By Andrew Boyce, BASC Research Assistant
Wen Jiabao is at it again. At the recent World Economic Forum meeting of business leaders in the Chinese city of Dalian, the Communist Party’s third-ranked official reiterated his growing calls for political reforms in China. This has become somewhat of a trend in recent times as the popular Premier seems increasingly willing to depart from traditional party lines, although his most recent opinions have perhaps been his most daring.
Implementing political reforms to complement the dramatic economic results that have shaped modern China is an “urgent task,” according to Wen. Unfortunately, it is not the right time to raise your glasses just yet. Let’s try to be realistic here. The last thing that Wen’s words signify is an “urgent” beginning to any kind of substantial reform measures, especially at a time when the Chinese government remains more sensitive than ever to pressures, outside of its vise-like control, to reform. Indeed, it is easy to dismiss his remarks as faintly progressive, but still sticking somewhat conservatively to the standard vague political jargon and obscure blueprints that are seemingly as far as any official party line is willing to venture.

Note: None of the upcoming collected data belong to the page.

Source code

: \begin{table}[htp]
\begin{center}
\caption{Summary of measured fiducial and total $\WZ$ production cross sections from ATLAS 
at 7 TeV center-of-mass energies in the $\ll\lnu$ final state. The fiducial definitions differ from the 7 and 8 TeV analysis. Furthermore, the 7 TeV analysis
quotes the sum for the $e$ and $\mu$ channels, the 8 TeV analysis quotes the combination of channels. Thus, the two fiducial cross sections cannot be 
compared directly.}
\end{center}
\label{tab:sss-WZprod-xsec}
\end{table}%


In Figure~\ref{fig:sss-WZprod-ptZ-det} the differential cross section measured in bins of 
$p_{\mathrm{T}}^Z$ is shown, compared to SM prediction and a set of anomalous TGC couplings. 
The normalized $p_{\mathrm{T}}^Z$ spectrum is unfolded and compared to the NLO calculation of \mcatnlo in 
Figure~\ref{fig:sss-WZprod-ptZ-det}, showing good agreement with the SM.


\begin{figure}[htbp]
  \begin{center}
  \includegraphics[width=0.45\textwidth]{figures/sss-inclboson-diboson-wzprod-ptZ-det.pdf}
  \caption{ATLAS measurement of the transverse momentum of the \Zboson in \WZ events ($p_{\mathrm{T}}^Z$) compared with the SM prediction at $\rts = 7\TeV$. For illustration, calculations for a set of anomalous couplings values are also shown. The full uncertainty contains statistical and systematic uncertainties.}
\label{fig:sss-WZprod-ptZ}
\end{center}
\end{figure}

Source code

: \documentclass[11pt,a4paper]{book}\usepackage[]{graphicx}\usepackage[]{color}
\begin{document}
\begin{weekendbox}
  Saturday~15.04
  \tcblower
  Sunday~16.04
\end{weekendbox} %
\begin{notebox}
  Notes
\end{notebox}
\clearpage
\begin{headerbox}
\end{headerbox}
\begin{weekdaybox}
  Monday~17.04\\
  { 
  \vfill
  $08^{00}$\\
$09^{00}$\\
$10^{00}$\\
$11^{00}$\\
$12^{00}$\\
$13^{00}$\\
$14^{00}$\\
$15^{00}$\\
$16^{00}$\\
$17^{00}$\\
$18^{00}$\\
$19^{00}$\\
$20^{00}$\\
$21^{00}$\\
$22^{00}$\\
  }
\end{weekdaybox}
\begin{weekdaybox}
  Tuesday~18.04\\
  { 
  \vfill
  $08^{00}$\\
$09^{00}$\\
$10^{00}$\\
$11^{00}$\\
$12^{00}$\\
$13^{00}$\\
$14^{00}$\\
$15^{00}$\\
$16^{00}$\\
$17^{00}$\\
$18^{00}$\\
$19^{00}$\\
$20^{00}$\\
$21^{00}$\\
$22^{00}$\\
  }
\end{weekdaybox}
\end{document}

It would, however, be unfair to entirely deny Wen any credit. If anything, he has maintained a level of consistency in his standpoint and a sense of daring that is sorely missed amongst the often contradictory and unadventurous party lines. Despite this, Wen — whose squeaky clean populist image is meticulously maintained — will be stepping down in a year’s time, and it is highly unlikely that he will be able to act on his words in any meaningful way by that time. Nonetheless, as the last of the hard-line revolutionary generation begin to withdraw from the frontlines of political duties, Wen’s words could prove to be a positive guide for a new generation of leaders seeking to formulate a direction of their own.